Here, the valve seat of the second return valve may be made of steel, while the valve needle of the second return valve may pass through a sealing disc made of plastic and may be made of titanium, for example. Furthermore, the mixer can open into a distributor on the outlet side, which passes on the mixed multicomponent paint and is at least partially made of metal.

It has already been explained above what is meant by a membrane needle valve in the context of the disclosure. In the preferred embodiment, the main valve, the first return valve, the second return valve, the hardener valve and/or the master paint valve are also designed as such membrane needle valves.

Furthermore, it should be mentioned that the disclosure does not only claim protection for the above generally described atomizer according to the disclosure. Rather, the disclosure also claims protection for a corresponding operating method for such an atomizer, in which master paint and hardener are supplied and mixed in the atomizer to form the multicomponent paint, and then finally applied, for example via a rotating bell cup.

The operating method according to the disclosure is characterized by the fact that the multicomponent paint is recirculated through the first return line, which branches off between the mixer and the main valve, during a color change. In contrast to the known rotary atomizer, the residues of the multicomponent paint are therefore not discharged via the application element.

Preferably, the main valve (e.g. main needle valve) of the atomizer (e.g. rotary atomizer) is closed during recirculation of the multicomponent paint.

In the case of a color change, the following steps are then preferably carried out in this sequence to press on the atomizer with new paint:

Closing of the main valve,

• • opening the first return valve and the second return valve,
  • opening the master valve to fill the master line with the master paint,
  • opening the hardener valve to fill the hardener line with the hardener,
  • returning the old multicomponent paint and part of the remaining flushing agent and the new multicomponent paint through the first return line into the first return system, and
  • closing the master paint valve, the hardener valve, the first return valve and the second return valve in this order. The sequence of valve closure here ensures that the paint medium/solvent mixture in the first return line is sealed airtight. In addition, a reaction with atmospheric moisture can thus be prevented.

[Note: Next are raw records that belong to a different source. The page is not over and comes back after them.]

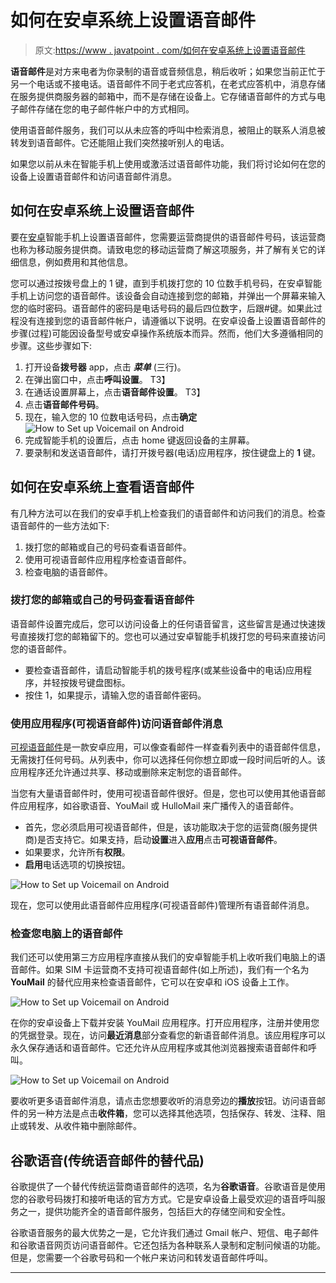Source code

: # 如何在安卓系统上设置语音邮件

> 原文:[https://www . javatpoint . com/如何在安卓系统上设置语音邮件](https://www.javatpoint.com/how-to-set-up-voicemail-on-android)

**语音邮件**是对方来电者为你录制的语音或音频信息，稍后收听；如果您当前正忙于另一个电话或不接电话。语音邮件不同于老式应答机，在老式应答机中，消息存储在服务提供商服务器的邮箱中，而不是存储在设备上。它存储语音邮件的方式与电子邮件存储在您的电子邮件帐户中的方式相同。

使用语音邮件服务，我们可以从未应答的呼叫中检索消息，被阻止的联系人消息被转发到语音邮件。它还能阻止我们突然接听别人的电话。

如果您以前从未在智能手机上使用或激活过语音邮件功能，我们将讨论如何在您的设备上设置语音邮件和访问语音邮件消息。

## 如何在安卓系统上设置语音邮件

要在[安卓](https://www.javatpoint.com/android-tutorial)智能手机上设置语音邮件，您需要运营商提供的语音邮件号码，该运营商也称为移动服务提供商。请致电您的移动运营商了解这项服务，并了解有关它的详细信息，例如费用和其他信息。

您可以通过按拨号盘上的 1 键，直到手机拨打您的 10 位数手机号码，在安卓智能手机上访问您的语音邮件。该设备会自动连接到您的邮箱，并弹出一个屏幕来输入您的临时密码。语音邮件的密码是电话号码的最后四位数字，后跟#键。如果此过程没有连接到您的语音邮件帐户，请遵循以下说明。在安卓设备上设置语音邮件的步骤(过程)可能因设备型号或安卓操作系统版本而异。然而，他们大多遵循相同的步骤。这些步骤如下:

1.  打开设备**拨号器** app，点击 ***菜单*** (三行)。
2.  在弹出窗口中，点击**呼叫设置**。
    T3】
3.  在通话设置屏幕上，点击**语音邮件设置**。
    T3】
4.  点击**语音邮件号码**。
5.  现在，输入您的 10 位数电话号码，点击**确定**
    ![How to Set up Voicemail on Android](../Images/b4f1c15f968504eb5cb7fb2645c3be24.png)
6.  完成智能手机的设置后，点击 home 键返回设备的主屏幕。
7.  要录制和发送语音邮件，请打开拨号器(电话)应用程序，按住键盘上的 **1** 键。

## 如何在安卓系统上查看语音邮件

有几种方法可以在我们的安卓手机上检查我们的语音邮件和访问我们的消息。检查语音邮件的一些方法如下:

1.  拨打您的邮箱或自己的号码查看语音邮件。
2.  使用可视语音邮件应用程序检查语音邮件。
3.  检查电脑的语音邮件。

### 拨打您的邮箱或自己的号码查看语音邮件

语音邮件设置完成后，您可以访问设备上的任何语音留言，这些留言是通过快速拨号直接拨打您的邮箱留下的。您也可以通过安卓智能手机拨打您的号码来直接访问您的语音邮件。

*   要检查语音邮件，请启动智能手机的拨号程序(或某些设备中的电话)应用程序，并轻按拨号键盘图标。
*   按住 1，如果提示，请输入您的语音邮件密码。

### 使用应用程序(可视语音邮件)访问语音邮件消息

[可视语音邮件](https://www.apkmirror.com/apk/samsung-electronics-co-ltd/samsung-visual-voicemail/samsung-visual-voicemail-2-2-00-16-release/samsung-visual-voicemail-2-2-00-16-android-apk-download/)是一款安卓应用，可以像查看邮件一样查看列表中的语音邮件信息，无需拨打任何号码。从列表中，你可以选择任何你想立即或一段时间后听的人。该应用程序还允许通过共享、移动或删除来定制您的语音邮件。

当您有大量语音邮件时，使用可视语音邮件很好。但是，您也可以使用其他语音邮件应用程序，如谷歌语音、YouMail 或 HulloMail 来广播传入的语音邮件。

*   首先，您必须启用可视语音邮件，但是，该功能取决于您的运营商(服务提供商)是否支持它。如果支持，启动**设置**进入**应用**点击**可视语音邮件**。
*   如果要求，允许所有**权限**。
*   **启用**电话选项的切换按钮。

![How to Set up Voicemail on Android](../Images/b7e0db4fb551555c1cb072a3f278f056.png)

现在，您可以使用此语音邮件应用程序(可视语音邮件)管理所有语音邮件消息。

### 检查您电脑上的语音邮件

我们还可以使用第三方应用程序直接从我们的安卓智能手机上收听我们电脑上的语音邮件。如果 SIM 卡运营商不支持可视语音邮件(如上所述)，我们有一个名为 **YouMail** 的替代应用来检查语音邮件，它可以在安卓和 iOS 设备上工作。

![How to Set up Voicemail on Android](../Images/d12fc44f16f80839e72db7e11a677902.png)

在你的安卓设备上下载并安装 YouMail 应用程序。打开应用程序，注册并使用您的凭据登录。现在，访问**最近消息**部分查看您的新语音邮件消息。该应用程序可以永久保存通话和语音邮件。它还允许从应用程序或其他浏览器搜索语音邮件和呼叫。

![How to Set up Voicemail on Android](../Images/87f72c9cfeeee9ea8020d9d7ffe36cde.png)

要收听更多语音邮件消息，请点击您想要收听的消息旁边的**播放**按钮。访问语音邮件的另一种方法是点击**收件箱**，您可以选择其他选项，包括保存、转发、注释、阻止或转发、从收件箱中删除邮件。

## 谷歌语音(传统语音邮件的替代品)

谷歌提供了一个替代传统运营商语音邮件的选项，名为**谷歌语音**。谷歌语音是使用您的谷歌号码拨打和接听电话的官方方式。它是安卓设备上最受欢迎的语音呼叫服务之一，提供功能齐全的语音邮件服务，包括巨大的存储空间和安全性。

谷歌语音服务的最大优势之一是，它允许我们通过 Gmail 帐户、短信、电子邮件和谷歌语音网页访问语音邮件。它还包括为各种联系人录制和定制问候语的功能。但是，您需要一个谷歌号码和一个帐户来访问和转发语音邮件呼叫。

* * *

In the operating method according to the disclosure, the following steps are preferably carried out for flushing the atomizer during a color change:

• • Opening of the second flushing valve and flushing of the master paint line,
  • opening the third flushing valve and flushing the hardener line,
  • opening the first return valve and the second return valve and flushing out the old multicomponent paint and the flushing agent through the first return line,
  • filling the master paint line and the hardener line and the first return line with the flushing agent, and
  • closing the first return valve and the second return valve when the first return line is filled with the flushing agent.

To flush the first return line during application of the multicomponent paint, the first flushing valve is then preferably closed and flushing agent is introduced into the first return line. Preferably, solvent and pulsed air are alternately fed in to achieve a good cleaning effect. At the end of the flushing process, solvent is then preferably supplied to partially fill the first return line with the flushing agent.

The design of the atomizer according to the disclosure allows the following steps to be carried out simultaneously or at least overlapping in time:

• • External cleaning of the atomizer, in particular by spraying the atomizer with a solvent, and
  • color change in the atomizer, in particular with a flushing of the atomizer into the first return line and a pressurizing of the atomizer with the new master paint and the new hardener.

The disclosure offers several advantages that can be summarized as follows.

• • During the color change, material is no longer discharged through the paint nozzle.
  • As a result, the atomizer external cleaning can be carried out in parallel with the paint change. This means that the paint change can be carried out in a normal cycle gap of 15 seconds without any loss of cycle time. This increases the capacity of the paint line.
  • Cost savings due to the elimination of the receiving hoppers or collecting containers. In this context, the time-consuming cleaning and maintenance of these installations is also eliminated.
  • Significant reduction in complexity due to the elimination of the following process steps or concepts:
    • Positioning of the receiving hoppers or collecting containers in the paint booth
    • Motion travel (programming of teach programs)
    • Safety concept (software protection to switch off the high voltage)
  • As a result of the disclosure and the elimination of the rinsed receiving hoppers, significantly fewer VOCs are introduced into the booth and solvents are saved. This may mean omission or reduction of exhaust air purification, if necessary.
    • When wet scrubbing is used, the use of chemicals can be significantly reduced.
    • The mixture of multi-component reactive paint material and solvent collected via the new recirculation system is collected in a central location and can be returned to the manufacturer for recycling. This contributes to cost reduction as well as environmental protection.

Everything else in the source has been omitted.